2. Diet and Hydration (Gut-Loading)

The Golden Rule of Hydration Never provide an open bowl of water! Roaches are incredibly clumsy and nymphs will drown instantly. Always use water polymer crystals or moisture-rich vegetables.

Dry Diet: Provide a high-quality roach chow, ground high-protein chicken mash, or specialized insect diet as their staple. Place the dry food in a shallow dish to keep it separate from the waste at the bottom of the tub. Fresh Food (Gut-Loading): Offer fresh fruits and vegetables daily or every other day. Oranges are a massive favorite and are known to help trigger breeding. Carrots, squash, and sweet potatoes are also excellent. Mold Prevention: Only feed as much fresh food as they can consume in 24 to 48 hours. Remove any uneaten fresh food promptly to prevent mold and fruit flies.
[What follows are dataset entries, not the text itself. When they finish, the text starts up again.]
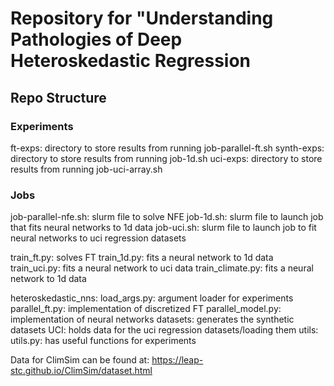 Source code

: 
# Repository for "Understanding Pathologies of Deep Heteroskedastic Regression

## Repo Structure

### Experiments
ft-exps:    directory to store results from running job-parallel-ft.sh
synth-exps: directory to store results from running job-1d.sh
uci-exps:   directory to store results from running job-uci-array.sh

### Jobs
job-parallel-nfe.sh:    slurm file to solve NFE
job-1d.sh: slurm file to launch job that fits neural networks to 1d data
job-uci.sh:      slurm file to launch job to fit neural networks to uci regression datasets



train_ft.py:    solves FT
train_1d.py: fits a neural network to 1d data
train_uci.py:   fits a neural network to uci data
train_climate.py: fits a neural network to 1d data

heteroskedastic_nns:
    load_args.py:      argument loader for experiments
    parallel_ft.py:    implementation of discretized FT
    parallel_model.py: implementation of neural networks
    datasets:          generates the synthetic datasets
    UCI:               holds data for the uci regression datasets/loading them
    utils:
        utils.py:      has useful functions for experiments

Data for ClimSim can be found at: https://leap-stc.github.io/ClimSim/dataset.html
3. Daily Care and Maintenance Dubia roaches are exceptionally clean insects, making maintenance surprisingly easy. Frass Accumulation: Roach droppings are called "frass." Over time, frass will accumulate at the bottom of the tub. Unlike cricket waste, dry frass does not smell bad (it smells somewhat like rich, earthy soil). Cleaning Schedule: Depending on the size of your colony, you only need to clean the tub every 1 to 3 months. Transfer the egg crates and roaches to a temporary bin, sift the frass out (many people keep a colony of "cleaner crew" dermestid beetles to help manage waste), wipe down the tub, and replace any soiled egg crates.

4. Breeding Dynamics If you keep them hot and well-fed, Dubias will breed easily, though the life cycle is quite slow. Sexing Adults: Males have full wings that cover their entire back, though they are poor flyers and generally only flutter to break a fall. Females are larger, bulkier, and have only tiny stubby wing pads.

Breeding Ratio: For an optimal breeding colony, maintain a ratio of 1 male for every 3 to 5 females. Too many males will result in fighting and stress, which decreases breeding output. Feed off excess adult males to your reptiles. Live Bearers: Unlike crickets, Dubia roaches do not lay eggs in the soil. The female produces an egg sac (ootheca) which she incubates internally. After roughly 28 days, she gives birth to 20-40 live nymphs.

Patience is Key: It takes a newborn nymph about 4 to 6 months to grow into an adult capable of breeding. Do not over-feed from a new colony until it is fully established!